## Collected data entries:
※
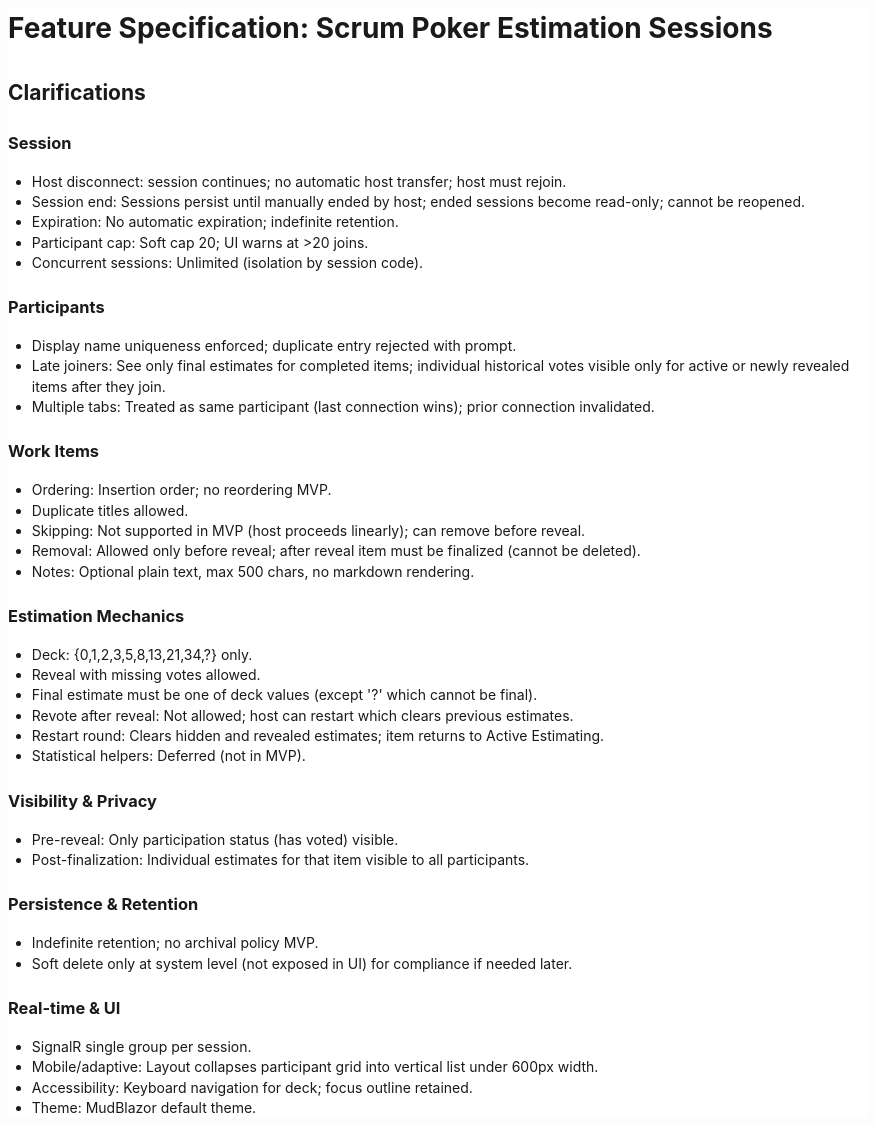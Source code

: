 # Feature Specification: Scrum Poker Estimation Sessions
## Clarifications

### Session

- Host disconnect: session continues; no automatic host transfer; host must rejoin.
- Session end: Sessions persist until manually ended by host; ended sessions become read-only; cannot be reopened.
- Expiration: No automatic expiration; indefinite retention.
- Participant cap: Soft cap 20; UI warns at >20 joins.
- Concurrent sessions: Unlimited (isolation by session code).

### Participants

- Display name uniqueness enforced; duplicate entry rejected with prompt.
- Late joiners: See only final estimates for completed items; individual historical votes visible only for active or newly revealed items after they join.
- Multiple tabs: Treated as same participant (last connection wins); prior connection invalidated.

### Work Items

- Ordering: Insertion order; no reordering MVP.
- Duplicate titles allowed.
- Skipping: Not supported in MVP (host proceeds linearly); can remove before reveal.
- Removal: Allowed only before reveal; after reveal item must be finalized (cannot be deleted).
- Notes: Optional plain text, max 500 chars, no markdown rendering.

### Estimation Mechanics

- Deck: {0,1,2,3,5,8,13,21,34,?} only.
- Reveal with missing votes allowed.
- Final estimate must be one of deck values (except '?' which cannot be final).
- Revote after reveal: Not allowed; host can restart which clears previous estimates.
- Restart round: Clears hidden and revealed estimates; item returns to Active Estimating.
- Statistical helpers: Deferred (not in MVP).

### Visibility & Privacy

- Pre-reveal: Only participation status (has voted) visible.
- Post-finalization: Individual estimates for that item visible to all participants.

### Persistence & Retention

- Indefinite retention; no archival policy MVP.
- Soft delete only at system level (not exposed in UI) for compliance if needed later.

### Real-time & UI

- SignalR single group per session.
- Mobile/adaptive: Layout collapses participant grid into vertical list under 600px width.
- Accessibility: Keyboard navigation for deck; focus outline retained.
- Theme: MudBlazor default theme.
※
## Task prompt:
Return, word for word, the line containing "- Post-finalization: Individual" and all lines after it through the last line of the records, and nothing else.

## Response for this exercise:
- Post-finalization: Individual estimates for that item visible to all participants.

### Persistence & Retention

- Indefinite retention; no archival policy MVP.
- Soft delete only at system level (not exposed in UI) for compliance if needed later.

### Real-time & UI

- SignalR single group per session.
- Mobile/adaptive: Layout collapses participant grid into vertical list under 600px width.
- Accessibility: Keyboard navigation for deck; focus outline retained.
- Theme: MudBlazor default theme.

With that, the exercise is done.